Rebecca Pitcher is an American musical theatre actress. She is primarily known for her role as Christine Daaé in the Broadway adaptation of "The Phantom of the Opera".
Pitcher graduated from Baldwin Wallace University in Ohio and later attended the Peabody Institute. She was part of the Pittsburgh Opera Center at Duquesne, playing roles such as Papagena in "The Magic Flute".
From 1999 to 2004, Pitcher played the role of Christine Daaé in "The Phantom of the Opera" on the third national tour. A year later, she joined the Broadway cast as an alternate for Christine Daaé, and on April 17, 2006, she became the main performer of the role, replacing Sandra Joseph.
In February 2018, Pitcher joined the cast of "Carousel" on Broadway.

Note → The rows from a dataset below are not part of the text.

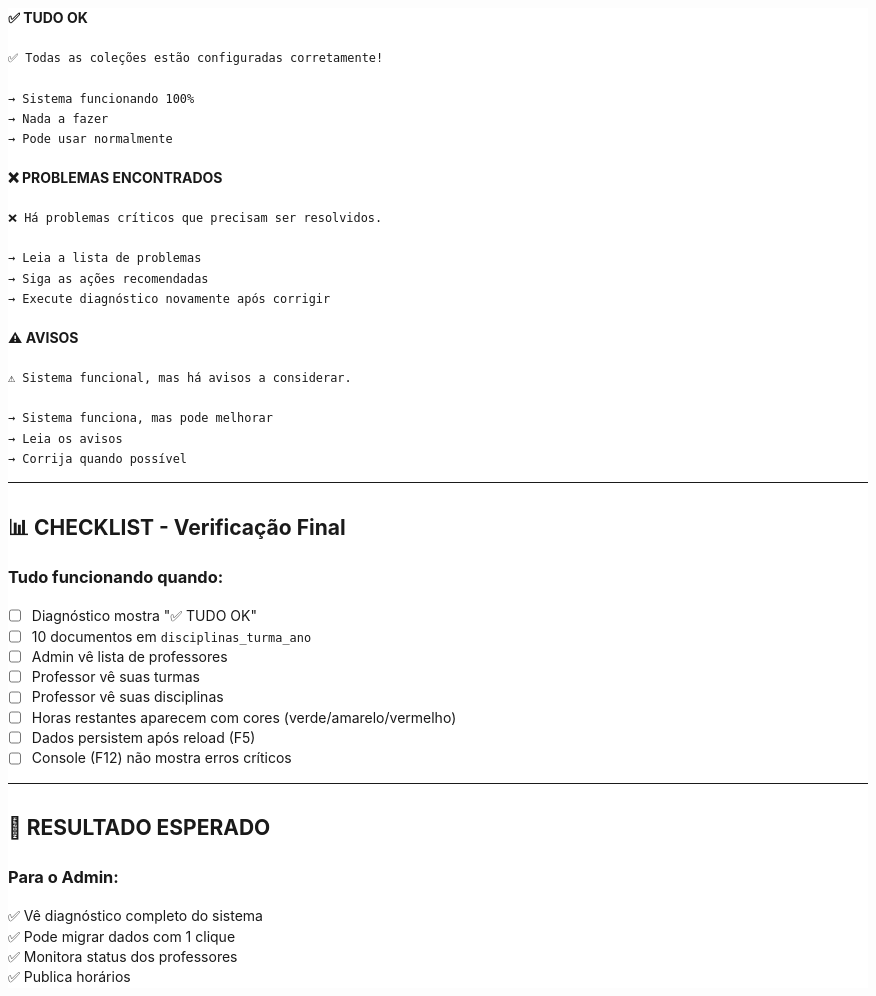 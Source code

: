 #### ✅ **TUDO OK**
```
✅ Todas as coleções estão configuradas corretamente!

→ Sistema funcionando 100%
→ Nada a fazer
→ Pode usar normalmente
```

#### ❌ **PROBLEMAS ENCONTRADOS**
```
❌ Há problemas críticos que precisam ser resolvidos.

→ Leia a lista de problemas
→ Siga as ações recomendadas
→ Execute diagnóstico novamente após corrigir
```

#### ⚠️ **AVISOS**
```
⚠️ Sistema funcional, mas há avisos a considerar.

→ Sistema funciona, mas pode melhorar
→ Leia os avisos
→ Corrija quando possível
```

---

## 📊 CHECKLIST - Verificação Final

### **Tudo funcionando quando:**

- [ ] Diagnóstico mostra "✅ TUDO OK"
- [ ] 10 documentos em `disciplinas_turma_ano`
- [ ] Admin vê lista de professores
- [ ] Professor vê suas turmas
- [ ] Professor vê suas disciplinas
- [ ] Horas restantes aparecem com cores (verde/amarelo/vermelho)
- [ ] Dados persistem após reload (F5)
- [ ] Console (F12) não mostra erros críticos

---

## 🎉 RESULTADO ESPERADO

### **Para o Admin:**
✅ Vê diagnóstico completo do sistema  
✅ Pode migrar dados com 1 clique  
✅ Monitora status dos professores  
✅ Publica horários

On June 11, 2018, as part of the "Broadway at The Pierre" cabaret series in association with Broadway Sings for Pride, a concert was held at Two E Bar/Lounge — the sophisticated saloon located inside the New York City luxury hotel, The Pierre. The concert (titled "Encore") featured a performance by Pitcher, backed by pianist and musical director Charles Santoro. The concert was scheduled on the day after the 72nd Annual Tony Awards, further celebrating the talent and legacy of the Great White Way.
Pitcher performed the song "Home" during the concert, where Shefik served as Videographer. "Home" is a song from the musical "Phantom", with music and lyrics by Maury Yeston and a book by Arthur Kopit. Based on Gaston Leroux's 1910 novel "The Phantom of the Opera", the musical was first presented in Houston, Texas in 1991.
Although it has never appeared on Broadway and has been overshadowed by the success of the 1986 Andrew Lloyd Webber musical, Yeston and Kopit's "Phantom" has received over 1,000 productions.
Yeston and Kopit had just finished the musical "Nine", winner of the Tony Award for Best Musical in 1982, when in 1983 they were approached by actor and director Geoffrey Holder to write a musical based on Leroux's novel. Holder had obtained the rights to musicalize the novel in America from the Leroux estate, making "Phantom" the only "Phantom of the Opera" musical to do so.
After "The Phantom of the Opera" became a smash hit in London in 1986, Lloyd Webber announced a Broadway production, and Yeston's Broadway investors backed out. Yeston, Kopit, and Holder reluctantly shelved their plans for "Phantom" and went their separate ways for a time. When Kopit saw the Lloyd Webber version of "The Phantom of the Opera" on Broadway, he realized that the approach he and Yeston had taken was fundamentally different and that it could still work on the musical stage.
Yeston refers to "Phantom" as "the greatest hit never to be produced on Broadway".